▶ Requirement: Reproduce every entry exactly as given.

▶ Material to process:
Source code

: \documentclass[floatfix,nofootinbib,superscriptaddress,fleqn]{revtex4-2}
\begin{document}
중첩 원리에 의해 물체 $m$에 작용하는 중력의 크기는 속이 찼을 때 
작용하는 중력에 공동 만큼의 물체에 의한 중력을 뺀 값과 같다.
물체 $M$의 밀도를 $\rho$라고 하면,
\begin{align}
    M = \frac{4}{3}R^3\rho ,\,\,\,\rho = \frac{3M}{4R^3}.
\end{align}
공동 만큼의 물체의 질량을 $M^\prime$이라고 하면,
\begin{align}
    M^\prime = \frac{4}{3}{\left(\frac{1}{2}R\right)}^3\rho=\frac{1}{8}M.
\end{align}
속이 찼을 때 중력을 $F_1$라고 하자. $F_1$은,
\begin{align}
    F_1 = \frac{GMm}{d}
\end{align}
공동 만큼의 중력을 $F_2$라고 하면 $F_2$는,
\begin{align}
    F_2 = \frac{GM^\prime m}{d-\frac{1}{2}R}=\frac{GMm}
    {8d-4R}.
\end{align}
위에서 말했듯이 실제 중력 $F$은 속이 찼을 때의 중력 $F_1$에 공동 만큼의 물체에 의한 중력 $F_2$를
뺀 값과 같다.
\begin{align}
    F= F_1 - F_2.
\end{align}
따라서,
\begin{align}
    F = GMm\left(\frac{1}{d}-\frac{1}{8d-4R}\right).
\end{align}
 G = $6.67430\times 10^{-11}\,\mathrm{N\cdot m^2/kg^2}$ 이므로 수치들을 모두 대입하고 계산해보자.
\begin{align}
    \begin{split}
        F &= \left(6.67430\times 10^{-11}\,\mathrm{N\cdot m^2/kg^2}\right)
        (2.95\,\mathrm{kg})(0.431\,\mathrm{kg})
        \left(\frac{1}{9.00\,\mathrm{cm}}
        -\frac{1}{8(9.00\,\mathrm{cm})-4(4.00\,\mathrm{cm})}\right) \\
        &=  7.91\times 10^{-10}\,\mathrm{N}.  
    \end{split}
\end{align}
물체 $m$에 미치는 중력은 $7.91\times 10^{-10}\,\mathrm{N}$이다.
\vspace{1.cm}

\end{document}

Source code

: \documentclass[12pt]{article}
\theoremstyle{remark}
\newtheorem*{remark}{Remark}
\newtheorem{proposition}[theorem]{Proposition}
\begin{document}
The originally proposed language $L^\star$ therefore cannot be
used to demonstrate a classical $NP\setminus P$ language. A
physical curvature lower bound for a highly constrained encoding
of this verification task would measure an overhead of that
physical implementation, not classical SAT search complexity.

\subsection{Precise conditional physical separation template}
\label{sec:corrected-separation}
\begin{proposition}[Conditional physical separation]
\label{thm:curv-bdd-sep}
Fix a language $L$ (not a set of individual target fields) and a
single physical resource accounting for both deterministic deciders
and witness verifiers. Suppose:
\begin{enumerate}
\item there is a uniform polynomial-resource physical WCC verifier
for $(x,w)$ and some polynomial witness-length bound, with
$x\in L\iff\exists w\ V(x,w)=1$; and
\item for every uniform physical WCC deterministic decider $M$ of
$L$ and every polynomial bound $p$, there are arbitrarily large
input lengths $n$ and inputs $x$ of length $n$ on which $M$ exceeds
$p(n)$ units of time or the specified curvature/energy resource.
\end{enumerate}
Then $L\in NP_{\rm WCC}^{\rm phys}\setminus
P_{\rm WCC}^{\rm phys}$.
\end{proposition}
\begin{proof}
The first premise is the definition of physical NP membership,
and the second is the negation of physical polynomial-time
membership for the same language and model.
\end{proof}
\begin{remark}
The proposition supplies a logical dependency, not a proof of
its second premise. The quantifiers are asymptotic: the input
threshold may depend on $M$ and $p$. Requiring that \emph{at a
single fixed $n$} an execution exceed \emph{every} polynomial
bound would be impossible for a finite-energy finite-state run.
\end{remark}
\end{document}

▶ Your response:
Source code

: \documentclass[floatfix,nofootinbib,superscriptaddress,fleqn]{revtex4-2}
\begin{document}
중첩 원리에 의해 물체 $m$에 작용하는 중력의 크기는 속이 찼을 때 
작용하는 중력에 공동 만큼의 물체에 의한 중력을 뺀 값과 같다.
물체 $M$의 밀도를 $\rho$라고 하면,
\begin{align}
    M = \frac{4}{3}R^3\rho ,\,\,\,\rho = \frac{3M}{4R^3}.
\end{align}
공동 만큼의 물체의 질량을 $M^\prime$이라고 하면,
\begin{align}
    M^\prime = \frac{4}{3}{\left(\frac{1}{2}R\right)}^3\rho=\frac{1}{8}M.
\end{align}
속이 찼을 때 중력을 $F_1$라고 하자. $F_1$은,
\begin{align}
    F_1 = \frac{GMm}{d}
\end{align}
공동 만큼의 중력을 $F_2$라고 하면 $F_2$는,
\begin{align}
    F_2 = \frac{GM^\prime m}{d-\frac{1}{2}R}=\frac{GMm}
    {8d-4R}.
\end{align}
위에서 말했듯이 실제 중력 $F$은 속이 찼을 때의 중력 $F_1$에 공동 만큼의 물체에 의한 중력 $F_2$를
뺀 값과 같다.
\begin{align}
    F= F_1 - F_2.
\end{align}
따라서,
\begin{align}
    F = GMm\left(\frac{1}{d}-\frac{1}{8d-4R}\right).
\end{align}
 G = $6.67430\times 10^{-11}\,\mathrm{N\cdot m^2/kg^2}$ 이므로 수치들을 모두 대입하고 계산해보자.
\begin{align}
    \begin{split}
        F &= \left(6.67430\times 10^{-11}\,\mathrm{N\cdot m^2/kg^2}\right)
        (2.95\,\mathrm{kg})(0.431\,\mathrm{kg})
        \left(\frac{1}{9.00\,\mathrm{cm}}
        -\frac{1}{8(9.00\,\mathrm{cm})-4(4.00\,\mathrm{cm})}\right) \\
        &=  7.91\times 10^{-10}\,\mathrm{N}.  
    \end{split}
\end{align}
물체 $m$에 미치는 중력은 $7.91\times 10^{-10}\,\mathrm{N}$이다.
\vspace{1.cm}

\end{document}

Source code

: \documentclass[12pt]{article}
\theoremstyle{remark}
\newtheorem*{remark}{Remark}
\newtheorem{proposition}[theorem]{Proposition}
\begin{document}
The originally proposed language $L^\star$ therefore cannot be
used to demonstrate a classical $NP\setminus P$ language. A
physical curvature lower bound for a highly constrained encoding
of this verification task would measure an overhead of that
physical implementation, not classical SAT search complexity.

\subsection{Precise conditional physical separation template}
\label{sec:corrected-separation}
\begin{proposition}[Conditional physical separation]
\label{thm:curv-bdd-sep}
Fix a language $L$ (not a set of individual target fields) and a
single physical resource accounting for both deterministic deciders
and witness verifiers. Suppose:
\begin{enumerate}
\item there is a uniform polynomial-resource physical WCC verifier
for $(x,w)$ and some polynomial witness-length bound, with
$x\in L\iff\exists w\ V(x,w)=1$; and
\item for every uniform physical WCC deterministic decider $M$ of
$L$ and every polynomial bound $p$, there are arbitrarily large
input lengths $n$ and inputs $x$ of length $n$ on which $M$ exceeds
$p(n)$ units of time or the specified curvature/energy resource.
\end{enumerate}
Then $L\in NP_{\rm WCC}^{\rm phys}\setminus
P_{\rm WCC}^{\rm phys}$.
\end{proposition}
\begin{proof}
The first premise is the definition of physical NP membership,
and the second is the negation of physical polynomial-time
membership for the same language and model.
\end{proof}
\begin{remark}
The proposition supplies a logical dependency, not a proof of
its second premise. The quantifiers are asymptotic: the input
threshold may depend on $M$ and $p$. Requiring that \emph{at a
single fixed $n$} an execution exceed \emph{every} polynomial
bound would be impossible for a finite-energy finite-state run.
\end{remark}
\end{document}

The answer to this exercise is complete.